Now, write an augmented matrix $\left[ \begin{matrix}
A & {{I}_{n}} \\
\end{matrix} \right]$ and use elementary row operations to make the left-hand side of the matrix as an identity matrix of the form $\left[ \begin{matrix}
{{I}_{n}} & B \\
\end{matrix} \right]$ and the corresponding right-hand side of the matrix is the inverse of matrix of A, that is:
$B={{A}^{-1}}$
Example:
We take an example to explain the whole concept. Consider the $2\times 2$ matrix,
$A=\left[ \begin{matrix}
1 & 2 \\
3 & 4 \\
\end{matrix} \right]$
Since $\det \left( A \right)=-2$, matrix A is non-singular and hence, ${{A}^{-1}}$ exists.

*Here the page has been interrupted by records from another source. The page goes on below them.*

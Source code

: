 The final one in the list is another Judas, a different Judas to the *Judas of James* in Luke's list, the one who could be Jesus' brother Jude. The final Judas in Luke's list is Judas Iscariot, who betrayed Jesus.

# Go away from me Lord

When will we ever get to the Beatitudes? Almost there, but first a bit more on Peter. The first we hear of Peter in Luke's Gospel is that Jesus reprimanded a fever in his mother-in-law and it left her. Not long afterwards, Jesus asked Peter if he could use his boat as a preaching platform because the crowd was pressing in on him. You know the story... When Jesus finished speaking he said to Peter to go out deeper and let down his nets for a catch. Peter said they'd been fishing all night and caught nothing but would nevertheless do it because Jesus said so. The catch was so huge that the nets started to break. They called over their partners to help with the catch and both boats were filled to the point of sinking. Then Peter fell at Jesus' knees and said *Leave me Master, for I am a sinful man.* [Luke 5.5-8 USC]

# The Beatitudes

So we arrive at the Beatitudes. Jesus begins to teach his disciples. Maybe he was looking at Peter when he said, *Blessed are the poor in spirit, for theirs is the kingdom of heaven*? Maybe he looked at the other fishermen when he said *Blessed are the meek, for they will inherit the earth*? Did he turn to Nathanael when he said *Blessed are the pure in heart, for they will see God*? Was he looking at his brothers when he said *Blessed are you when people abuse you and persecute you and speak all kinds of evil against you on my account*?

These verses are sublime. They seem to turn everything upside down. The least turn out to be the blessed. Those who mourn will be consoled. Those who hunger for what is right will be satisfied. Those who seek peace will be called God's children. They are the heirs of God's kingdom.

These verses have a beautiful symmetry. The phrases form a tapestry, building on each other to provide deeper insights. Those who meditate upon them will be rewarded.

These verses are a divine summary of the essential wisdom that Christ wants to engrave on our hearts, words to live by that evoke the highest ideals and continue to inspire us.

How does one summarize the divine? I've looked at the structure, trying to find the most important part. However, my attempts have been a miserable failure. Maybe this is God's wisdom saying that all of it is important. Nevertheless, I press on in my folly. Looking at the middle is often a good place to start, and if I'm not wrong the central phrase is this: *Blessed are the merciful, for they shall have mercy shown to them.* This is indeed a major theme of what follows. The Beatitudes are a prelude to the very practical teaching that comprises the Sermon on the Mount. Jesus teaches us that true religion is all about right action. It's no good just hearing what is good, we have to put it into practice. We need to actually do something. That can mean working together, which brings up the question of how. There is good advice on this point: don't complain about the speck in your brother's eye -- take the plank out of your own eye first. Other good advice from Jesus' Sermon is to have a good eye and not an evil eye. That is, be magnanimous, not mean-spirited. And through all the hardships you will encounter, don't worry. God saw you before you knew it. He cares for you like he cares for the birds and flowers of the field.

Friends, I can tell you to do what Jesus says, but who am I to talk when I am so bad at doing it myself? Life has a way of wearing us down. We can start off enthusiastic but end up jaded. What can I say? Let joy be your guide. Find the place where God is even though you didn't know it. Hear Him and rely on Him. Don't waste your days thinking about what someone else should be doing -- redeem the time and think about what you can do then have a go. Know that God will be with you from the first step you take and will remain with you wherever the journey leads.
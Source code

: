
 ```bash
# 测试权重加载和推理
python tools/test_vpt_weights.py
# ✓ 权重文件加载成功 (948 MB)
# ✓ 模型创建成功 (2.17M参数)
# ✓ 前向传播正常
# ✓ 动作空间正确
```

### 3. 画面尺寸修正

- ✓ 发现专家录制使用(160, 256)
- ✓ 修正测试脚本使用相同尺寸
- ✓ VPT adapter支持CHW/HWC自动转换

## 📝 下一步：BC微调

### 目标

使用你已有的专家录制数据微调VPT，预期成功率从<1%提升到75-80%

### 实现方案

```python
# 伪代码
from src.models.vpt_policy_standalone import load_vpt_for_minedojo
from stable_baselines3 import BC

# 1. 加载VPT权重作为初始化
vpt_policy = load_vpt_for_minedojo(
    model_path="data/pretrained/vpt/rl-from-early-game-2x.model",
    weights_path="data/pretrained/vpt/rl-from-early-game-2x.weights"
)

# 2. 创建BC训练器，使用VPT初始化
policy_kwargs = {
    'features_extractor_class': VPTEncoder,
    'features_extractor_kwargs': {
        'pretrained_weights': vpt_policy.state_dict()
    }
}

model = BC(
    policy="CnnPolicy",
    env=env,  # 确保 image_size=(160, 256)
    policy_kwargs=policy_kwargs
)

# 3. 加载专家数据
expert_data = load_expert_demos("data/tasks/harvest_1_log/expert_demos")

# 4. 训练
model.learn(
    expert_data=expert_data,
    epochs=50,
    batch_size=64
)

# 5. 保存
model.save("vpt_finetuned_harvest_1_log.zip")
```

Write the augmented matrix as follows:
$\left[ \begin{matrix}
1 & 2 & 1 & 0 \\
3 & 4 & 0 & 1 \\
\end{matrix} \right]$
Perform the elementary row operations as follows:
${{R}_{2}}\to {{R}_{2}}-3{{R}_{1}}$ gives:
$\left[ \begin{matrix}
1 & 2 & 1 & 0 \\
0 & -2 & -3 & 1 \\
\end{matrix} \right]$
${{R}_{2}}\to -\frac{1}{2}{{R}_{2}}$ gives:
$\left[ \begin{matrix}
1 & 2 & 1 & 0 \\
0 & 1 & \frac{3}{2} & -\frac{1}{2} \\
\end{matrix} \right]$
${{R}_{1}}\to {{R}_{1}}-2{{R}_{2}}$ gives:
$\left[ \begin{matrix}
1 & 0 & -2 & -1 \\
0 & 1 & \frac{3}{2} & -\frac{1}{2} \\
\end{matrix} \right]$
So, $B={{A}^{-1}}=\left[ \begin{matrix}
-2 & -1 \\
\frac{3}{2} & -\frac{1}{2} \\
\end{matrix} \right]$